Please login to view member-only content

Member Login

Lost your password?

Registration is closed

Sorry, you are not allowed to register by yourself on this site!

All American – Part 3

By Carol Schultz Vento, daughter of Arthur ‘Dutch’ Schultz, 82nd Airborne, 505 PIR, World War II

Dad and the rest of his division didn’t have much time to regroup before the surprise attack by the Germans which began the Battle of the Bulge, an experience which haunted my father the rest of his life. The paratroopers of the 82nd were on rest and relaxation at Rheims, France after the grueling Market Garden episode. Little did they know that they would return to battle much sooner than they expected. Hitler was planning a counteroffensive against the Allied troops in Belgium and Luxembourg. On a snowy December 16, 1944, his plans came to fruition. He attacked along a thinly defended Siegfried Line, a remnant of World War I. The 82nd was quickly called back to action and arrived in Werbomont, Belgium on December 18, 1944. There was horrendous fighting, with the Germans at times surrounding my father’s regiment. However, dad was out of action from Christmas Day until January 8, 1945 with pneumonia and dysentery. When he returned to “C” company, he came back to a unit that was virtually wiped out. He later said that if he could have cried he would have gotten some of the pain and guilt out. Upon his return he realized that the company he came to know and love no longer existed.  The 505 regiment, of which company “C” was a part, was down to under fifty per cent strength.

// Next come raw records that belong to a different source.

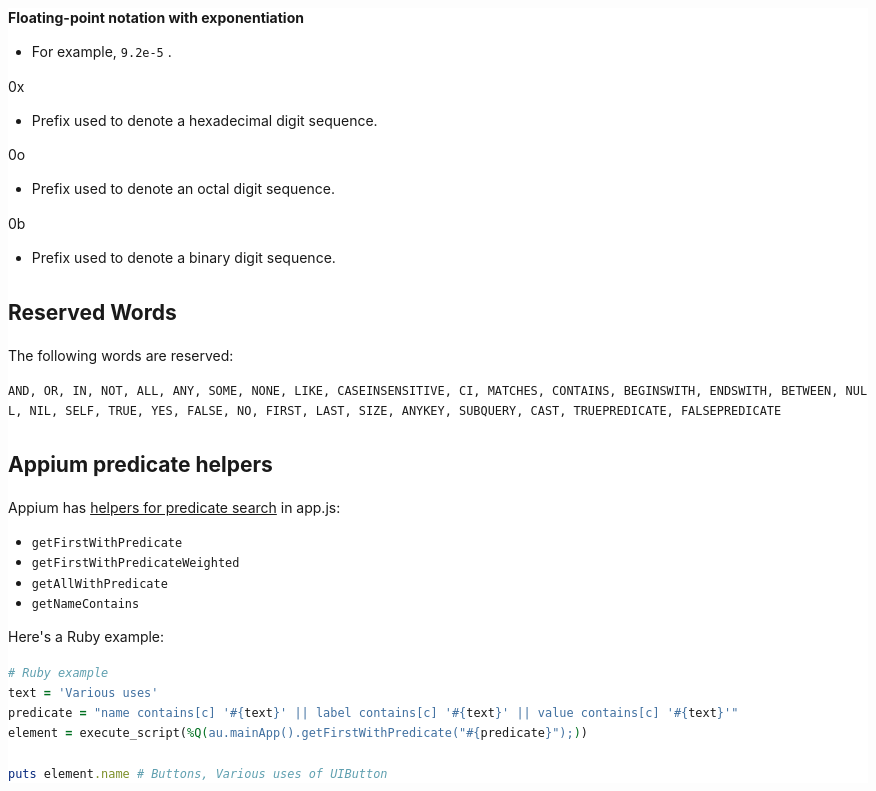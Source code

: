 **Floating-point notation with exponentiation**
- For example, ```9.2e-5``` .

0x
- Prefix used to denote a hexadecimal digit sequence.

0o
- Prefix used to denote an octal digit sequence.

0b
- Prefix used to denote a binary digit sequence.

## Reserved Words

The following words are reserved:

`AND, OR, IN, NOT, ALL, ANY, SOME, NONE, LIKE, CASEINSENSITIVE, CI, MATCHES, CONTAINS, BEGINSWITH, ENDSWITH, BETWEEN, NULL, NIL, SELF, TRUE, YES, FALSE, NO, FIRST, LAST, SIZE, ANYKEY, SUBQUERY, CAST, TRUEPREDICATE, FALSEPREDICATE`

## Appium predicate helpers

Appium has [helpers for predicate search](https://github.com/appium/appium-uiauto/blob/3052dace828db2ab3d722281fb7853cbcbc3252f/uiauto/appium/app.js#L68) in app.js:

- `getFirstWithPredicate`
- `getFirstWithPredicateWeighted`
- `getAllWithPredicate`
- `getNameContains`

Here's a Ruby example:

```ruby
# Ruby example
text = 'Various uses'
predicate = "name contains[c] '#{text}' || label contains[c] '#{text}' || value contains[c] '#{text}'"
element = execute_script(%Q(au.mainApp().getFirstWithPredicate("#{predicate}");))

puts element.name # Buttons, Various uses of UIButton
```

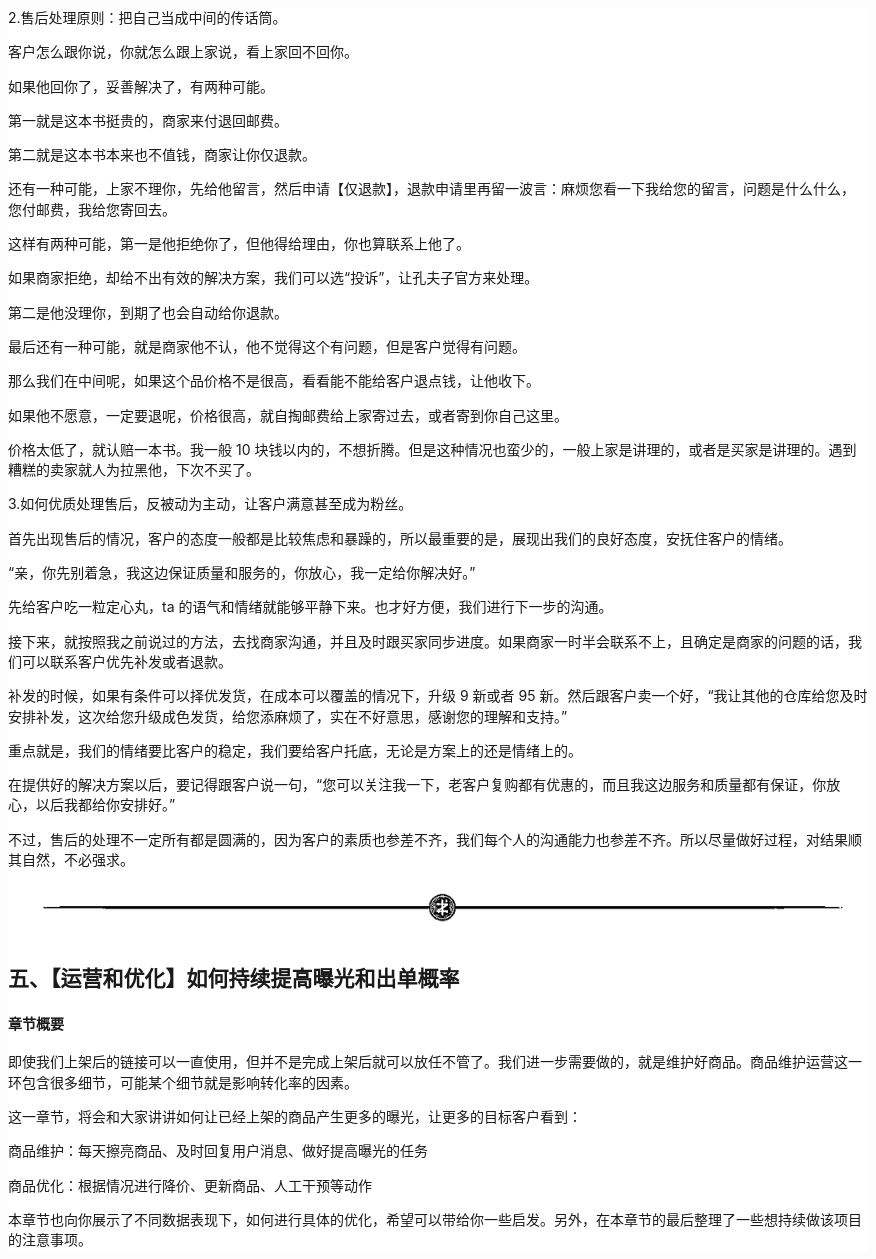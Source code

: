 2.售后处理原则：把自己当成中间的传话筒。

客户怎么跟你说，你就怎么跟上家说，看上家回不回你。

如果他回你了，妥善解决了，有两种可能。

第一就是这本书挺贵的，商家来付退回邮费。

第二就是这本书本来也不值钱，商家让你仅退款。

还有一种可能，上家不理你，先给他留言，然后申请【仅退款】，退款申请里再留一波言：麻烦您看一下我给您的留言，问题是什么什么，您付邮费，我给您寄回去。

这样有两种可能，第一是他拒绝你了，但他得给理由，你也算联系上他了。

如果商家拒绝，却给不出有效的解决方案，我们可以选“投诉”，让孔夫子官方来处理。

第二是他没理你，到期了也会自动给你退款。

最后还有一种可能，就是商家他不认，他不觉得这个有问题，但是客户觉得有问题。

那么我们在中间呢，如果这个品价格不是很高，看看能不能给客户退点钱，让他收下。

如果他不愿意，一定要退呢，价格很高，就自掏邮费给上家寄过去，或者寄到你自己这里。

价格太低了，就认赔一本书。我一般 10 块钱以内的，不想折腾。但是这种情况也蛮少的，一般上家是讲理的，或者是买家是讲理的。遇到糟糕的卖家就人为拉黑他，下次不买了。

3.如何优质处理售后，反被动为主动，让客户满意甚至成为粉丝。

首先出现售后的情况，客户的态度一般都是比较焦虑和暴躁的，所以最重要的是，展现出我们的良好态度，安抚住客户的情绪。

“亲，你先别着急，我这边保证质量和服务的，你放心，我一定给你解决好。”

先给客户吃一粒定心丸，ta 的语气和情绪就能够平静下来。也才好方便，我们进行下一步的沟通。

接下来，就按照我之前说过的方法，去找商家沟通，并且及时跟买家同步进度。如果商家一时半会联系不上，且确定是商家的问题的话，我们可以联系客户优先补发或者退款。

补发的时候，如果有条件可以择优发货，在成本可以覆盖的情况下，升级 9 新或者 95 新。然后跟客户卖一个好，“我让其他的仓库给您及时安排补发，这次给您升级成色发货，给您添麻烦了，实在不好意思，感谢您的理解和支持。”

重点就是，我们的情绪要比客户的稳定，我们要给客户托底，无论是方案上的还是情绪上的。

在提供好的解决方案以后，要记得跟客户说一句，“您可以关注我一下，老客户复购都有优惠的，而且我这边服务和质量都有保证，你放心，以后我都给你安排好。”

不过，售后的处理不一定所有都是圆满的，因为客户的素质也参差不齐，我们每个人的沟通能力也参差不齐。所以尽量做好过程，对结果顺其自然，不必强求。

![](img/d9cbdff6adb105f81e24fd0c7ddf9947.png)

## 五、【运营和优化】如何持续提高曝光和出单概率

#### 章节概要

即使我们上架后的链接可以一直使用，但并不是完成上架后就可以放任不管了。我们进一步需要做的，就是维护好商品。商品维护运营这一环包含很多细节，可能某个细节就是影响转化率的因素。

这一章节，将会和大家讲讲如何让已经上架的商品产生更多的曝光，让更多的目标客户看到：

商品维护：每天擦亮商品、及时回复用户消息、做好提高曝光的任务

商品优化：根据情况进行降价、更新商品、人工干预等动作

本章节也向你展示了不同数据表现下，如何进行具体的优化，希望可以带给你一些启发。另外，在本章节的最后整理了一些想持续做该项目的注意事项。
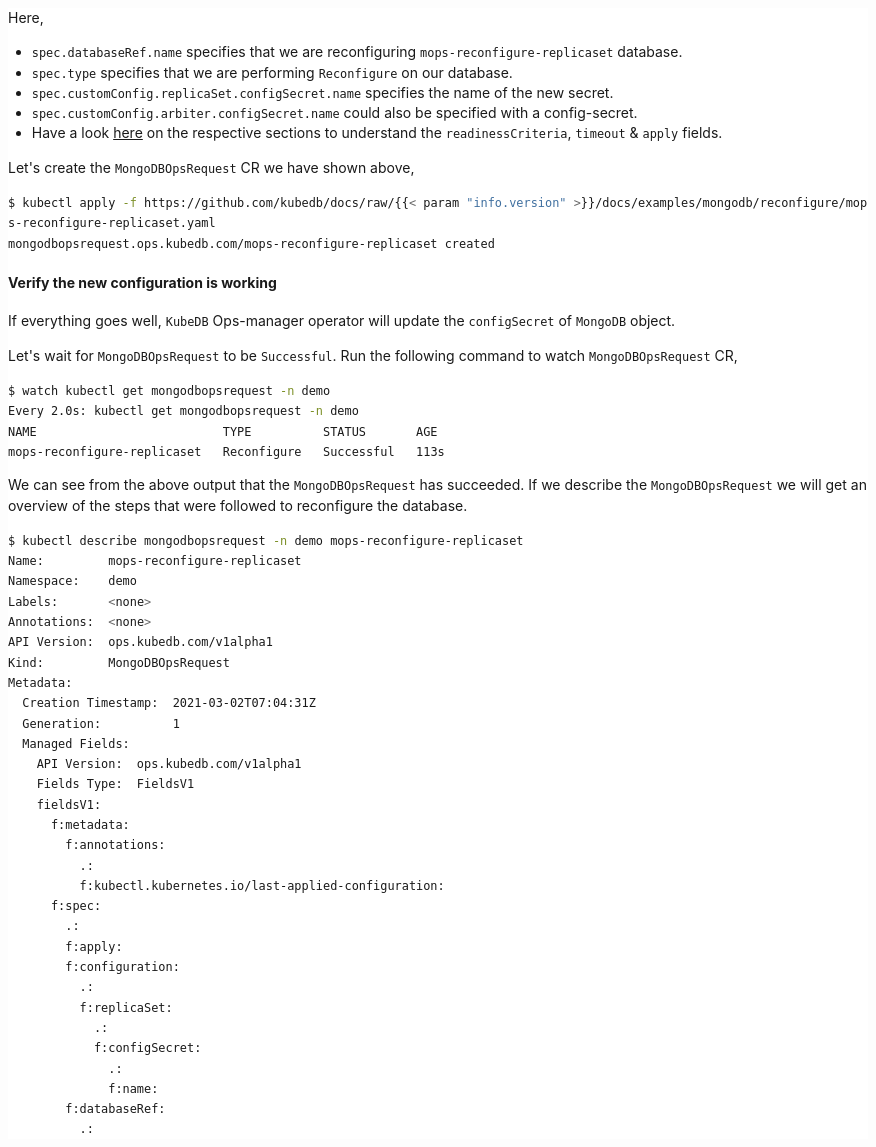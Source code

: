 Here,

- `spec.databaseRef.name` specifies that we are reconfiguring `mops-reconfigure-replicaset` database.
- `spec.type` specifies that we are performing `Reconfigure` on our database.
- `spec.customConfig.replicaSet.configSecret.name` specifies the name of the new secret.
- `spec.customConfig.arbiter.configSecret.name` could also be specified with a config-secret.
- Have a look [here](/docs/v2023.01.31/guides/mongodb/concepts/opsrequest#specreadinesscriteria) on the respective sections to understand the `readinessCriteria`, `timeout` & `apply` fields.

Let's create the `MongoDBOpsRequest` CR we have shown above,

```bash
$ kubectl apply -f https://github.com/kubedb/docs/raw/{{< param "info.version" >}}/docs/examples/mongodb/reconfigure/mops-reconfigure-replicaset.yaml
mongodbopsrequest.ops.kubedb.com/mops-reconfigure-replicaset created
```

#### Verify the new configuration is working 

If everything goes well, `KubeDB` Ops-manager operator will update the `configSecret` of `MongoDB` object.

Let's wait for `MongoDBOpsRequest` to be `Successful`.  Run the following command to watch `MongoDBOpsRequest` CR,

```bash
$ watch kubectl get mongodbopsrequest -n demo
Every 2.0s: kubectl get mongodbopsrequest -n demo
NAME                          TYPE          STATUS       AGE
mops-reconfigure-replicaset   Reconfigure   Successful   113s
```

We can see from the above output that the `MongoDBOpsRequest` has succeeded. If we describe the `MongoDBOpsRequest` we will get an overview of the steps that were followed to reconfigure the database.

```bash
$ kubectl describe mongodbopsrequest -n demo mops-reconfigure-replicaset 
Name:         mops-reconfigure-replicaset
Namespace:    demo
Labels:       <none>
Annotations:  <none>
API Version:  ops.kubedb.com/v1alpha1
Kind:         MongoDBOpsRequest
Metadata:
  Creation Timestamp:  2021-03-02T07:04:31Z
  Generation:          1
  Managed Fields:
    API Version:  ops.kubedb.com/v1alpha1
    Fields Type:  FieldsV1
    fieldsV1:
      f:metadata:
        f:annotations:
          .:
          f:kubectl.kubernetes.io/last-applied-configuration:
      f:spec:
        .:
        f:apply:
        f:configuration:
          .:
          f:replicaSet:
            .:
            f:configSecret:
              .:
              f:name:
        f:databaseRef:
          .:
```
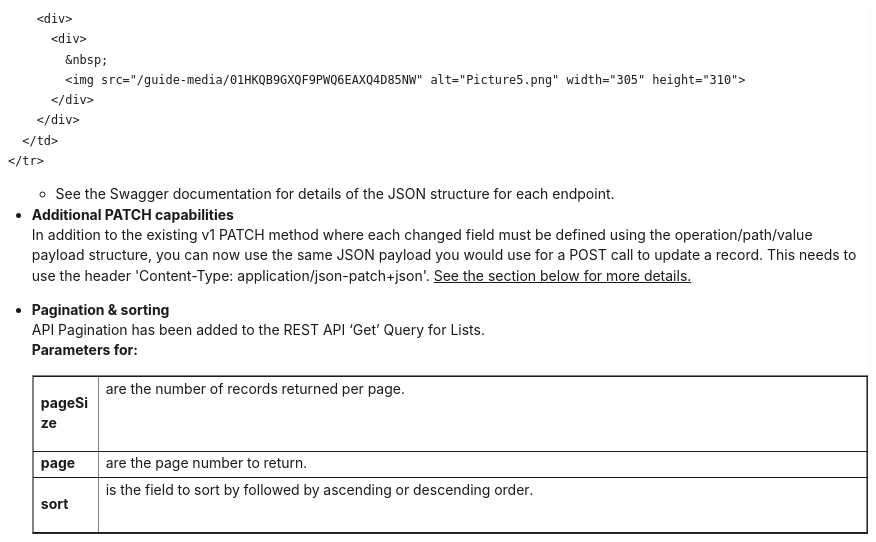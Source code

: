         <div>
          <div>
            &nbsp;
            <img src="/guide-media/01HKQB9GXQF9PWQ6EAXQ4D85NW" alt="Picture5.png" width="305" height="310">
          </div>
        </div>
      </td>
    </tr>
  </tbody>
</table>
<ul>
  <li style="list-style-type: none;">
    <ul>
      <li>
        See the Swagger documentation for details of the JSON structure for
        each endpoint.
      </li>
    </ul>
  </li>
  <li>
    <strong>Additional PATCH capabilities<br></strong>In addition to the existing
    v1 PATCH method where each changed field must be defined using the operation/path/value
    payload structure, you can now use the same JSON payload you would use for
    a POST call to update a record. This needs to use the header 'Content-Type:
    <span class="wysiwyg-color-orange110">application/json-patch+json'</span>.
    <a href="/hc/en-us/articles/21789230412571#h_01HF36JJ5WR17BWBNHKZZCCQR1">See the section below for more details.</a>
  </li>
</ul>
<ul>
  <li>
    <strong>Pagination &amp; sorting<br></strong>API Pagination has been added
    to the REST API ‘Get’ Query for Lists.<br>
    <span class="wysiwyg-color-black40"><strong>Parameters for:</strong></span>
    <table style="border-collapse: collapse; width: 100%;" border="1">
      <tbody>
        <tr>
          <td style="width: 5.19412%;">
            <p>
              <strong>pageSize&nbsp;</strong>
            </p>
          </td>
          <td style="width: 61.4725%;">are the number of records returned per page.&nbsp;</td>
        </tr>
        <tr>
          <td style="width: 5.19412%;">
            <strong>page</strong>
          </td>
          <td style="width: 61.4725%;">are the page number to return.&nbsp;</td>
        </tr>
        <tr>
          <td style="width: 5.19412%;">
            <p>
              <strong>sort</strong>&nbsp;
            </p>
          </td>
          <td style="width: 61.4725%;">
            is the field to sort by followed by ascending or descending
            order.&nbsp;
          </td>
        </tr>
      </tbody>
    </table>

The remaining paratroopers were brought into the Belgian town of Theux in mid-January 1945 and put into the households of the local people in order to finally bathe and be well fed. Many of the troopers had gone almost a month without washing and had survived on cold rations. The warmth of the family that sheltered my father was a bright spot in a cold, bleak winter. At the end of January 1945, the 82nd was back in battle. In early February, the division arrived at a place that my father called Dante’s Inferno. It was the Huertgen Forest, a place where catastrophic losses had befallen the American Army in November of 1944. When dad and his fellow troopers came through the killing scene, the snow was slowly melting and the “Bloody Huertgen” was giving up its dead. Sprawled in the maze of trees were the corpses of hundreds of American soldiers, grotesque and rigid, just emerging from the deep snow under which they had been preserved all winter. The flesh of the bodies had rotted and was peeling from the skeleton.  The majority of the dead were from the 28th Infantry Division of the Pennsylvania National Guard, the unit that had been decimated that previous November under heavy German attack. All told, the total casualty toll from the Huertgen was 24,000 dead, wounded, captured or missing. This all occurred in a battle that was considered a fiasco and passed unnoticed.   It wasn’t unnoticed by my father; he said he had never witnessed such carnage. The odor was so overpowering to him, in his exhausted state he passed out and lay on the side of the road, not caring whether he lived or died.  An unknown lieutenant pulled him a mile to an aid station, saving his life. Dad had pneumonia again and surely would have died from exposure in the cold forest. My father harkened back to this incident shortly before his 2005 death, saying that he hadn’t felt so bad physically and emotionally since the Bulge and Huertgen. Sixty years later and the horror of the winter of 1945 was still his reference point for death.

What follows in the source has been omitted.